個人的にと書いたのは、ずっと自分の中で暇や退屈と上手く向き合えていない自覚があった中、その課題感にドンピシャにはまる内容だったから。若いヨーロッパ人は何としてでも何かに苦しみたい欲望がある、と指摘したニーチェ。没頭したい、狂信できる何かが欲しいと苦しんで、確かな没頭できる自分や、信仰がないことで苦しんでいた頃の自身と少なからず重なった。
本書では退屈を3形式に分けている。
1つは時間の引き止めに合う、時限的な退屈。列車が来るまでに4時間あるときのような。
2つめは、気晴らしと結びついた、安定と均衡を持った退屈。自分で自由時間にパーティに行く、と選択し、楽しかったのにもかかわらず、退屈だったことに気づくという類の退屈。
3つめは、なににも結びつかない何となく退屈だ、と声が湧き上がる、深い退屈。やがて自身を特定の目的、決断、仕事の奴隷へと掻き立てる深刻な退屈。

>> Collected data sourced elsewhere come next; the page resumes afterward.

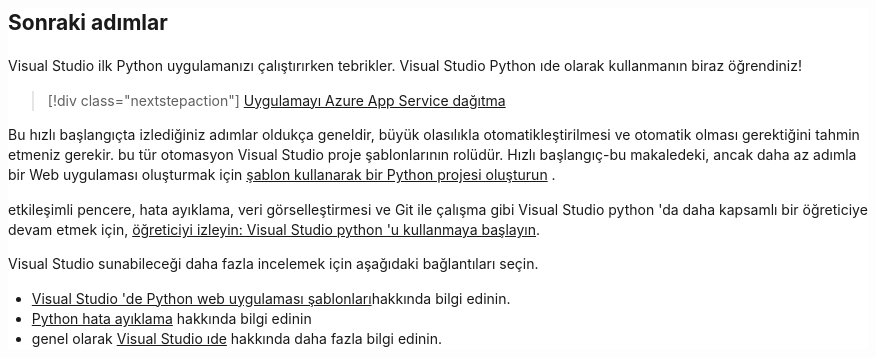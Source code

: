 ## <a name="next-steps"></a>Sonraki adımlar

Visual Studio ilk Python uygulamanızı çalıştırırken tebrikler. Visual Studio Python ıde olarak kullanmanın biraz öğrendiniz!

> [!div class="nextstepaction"]
> [Uygulamayı Azure App Service dağıtma](../python/publishing-python-web-applications-to-azure-from-visual-studio.md)

Bu hızlı başlangıçta izlediğiniz adımlar oldukça geneldir, büyük olasılıkla otomatikleştirilmesi ve otomatik olması gerektiğini tahmin etmeniz gerekir. bu tür otomasyon Visual Studio proje şablonlarının rolüdür. Hızlı başlangıç-bu makaledeki, ancak daha az adımla bir Web uygulaması oluşturmak için [şablon kullanarak bir Python projesi oluşturun](../python/quickstart-02-python-in-visual-studio-project-from-template.md) .

etkileşimli pencere, hata ayıklama, veri görselleştirmesi ve Git ile çalışma gibi Visual Studio python 'da daha kapsamlı bir öğreticiye devam etmek için, [öğreticiyi izleyin: Visual Studio python 'u kullanmaya başlayın](../python/tutorial-working-with-python-in-visual-studio-step-01-create-project.md).

Visual Studio sunabileceği daha fazla incelemek için aşağıdaki bağlantıları seçin.

- [Visual Studio 'de Python web uygulaması şablonları](../python/python-web-application-project-templates.md)hakkında bilgi edinin.
- [Python hata ayıklama](../python/debugging-python-in-visual-studio.md) hakkında bilgi edinin
- genel olarak [Visual Studio ıde](../get-started/visual-studio-ide.md) hakkında daha fazla bilgi edinin.

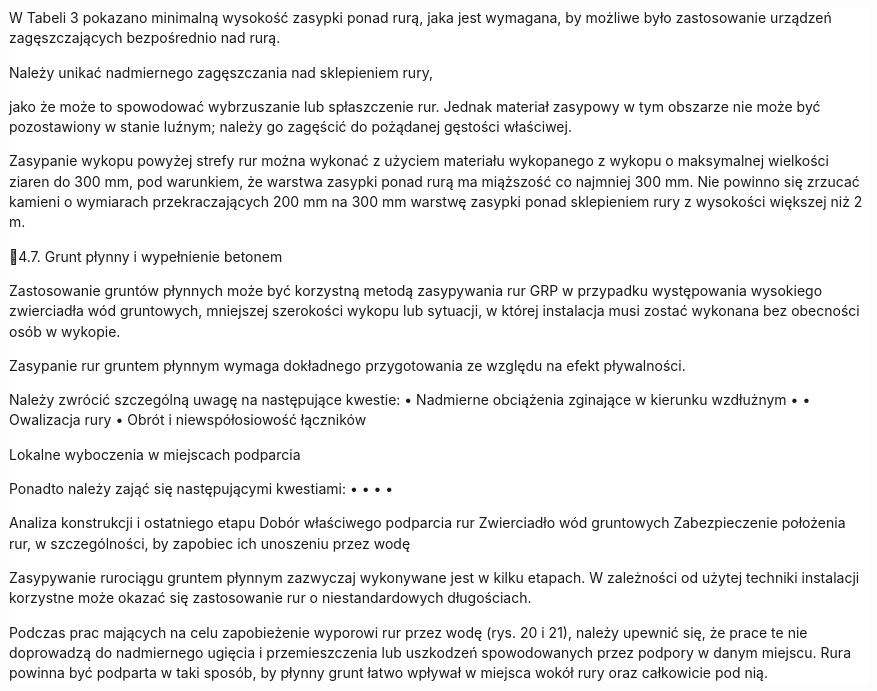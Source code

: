 W Tabeli 3 pokazano minimalną wysokość zasypki ponad rurą,
jaka jest wymagana, by możliwe było zastosowanie urządzeń
zagęszczających bezpośrednio nad rurą.

Należy unikać nadmiernego zagęszczania nad sklepieniem rury,

jako że może to spowodować wybrzuszanie lub spłaszczenie
rur. Jednak materiał zasypowy w tym obszarze nie może być
pozostawiony w stanie luźnym; należy go zagęścić do pożądanej
gęstości właściwej.

Zasypanie wykopu powyżej strefy rur można wykonać z
użyciem materiału wykopanego z wykopu o maksymalnej
wielkości ziaren do 300 mm, pod warunkiem, że warstwa
zasypki ponad rurą ma miąższość co najmniej 300 mm. Nie
powinno się zrzucać kamieni o wymiarach przekraczających
200 mm na 300 mm warstwę zasypki ponad sklepieniem rury z
wysokości większej niż 2 m.

4.7.  Grunt płynny i wypełnienie betonem

Zastosowanie gruntów płynnych może być korzystną metodą
zasypywania rur GRP w przypadku występowania wysokiego
zwierciadła wód gruntowych, mniejszej szerokości wykopu
lub sytuacji, w której instalacja musi zostać wykonana bez
obecności osób w wykopie.

Zasypanie rur gruntem płynnym wymaga dokładnego
przygotowania ze względu na efekt pływalności.

Należy zwrócić szczególną uwagę na następujące kwestie:
•  Nadmierne obciążenia zginające w kierunku wzdłużnym
•
•  Owalizacja rury
•  Obrót i niewspółosiowość łączników

Lokalne wyboczenia w miejscach podparcia

Ponadto należy zająć się następującymi kwestiami:
•
•
•
•

Analiza konstrukcji i ostatniego etapu
Dobór właściwego podparcia rur
Zwierciadło wód gruntowych
Zabezpieczenie położenia rur, w szczególności, by
zapobiec ich unoszeniu przez wodę

Zasypywanie rurociągu gruntem płynnym zazwyczaj
wykonywane jest w kilku etapach. W zależności od użytej
techniki instalacji korzystne może okazać się zastosowanie
rur o niestandardowych długościach.

Podczas prac mających na celu zapobieżenie wyporowi rur
przez wodę (rys. 20 i 21), należy upewnić się, że prace te nie
doprowadzą do nadmiernego ugięcia i przemieszczenia lub
uszkodzeń spowodowanych przez podpory w danym miejscu.
Rura powinna być podparta w taki sposób, by płynny grunt
łatwo wpływał w miejsca wokół rury oraz całkowicie pod nią.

3の退屈にたどり着いたとき、退屈は自由を教えている、決断せよ、というハイデガーの理論には安易に巻き取られそうになるし、わたしにもその意見に肯定して自分自身で苦しかった覚えがある。
だからこそ、「楽しむことと思考すること」を答えとした本書の結論には深く頷きたくなった。
まず、2の退屈と折り合いを続けることが人間的に生きることである中、仕事や目的の奴隷になることに逃げ込むのではなく、2の気晴らしを存分に楽しむ、消費ではない贅沢を取り戻すこと。日常を楽しむ訓練が鍵。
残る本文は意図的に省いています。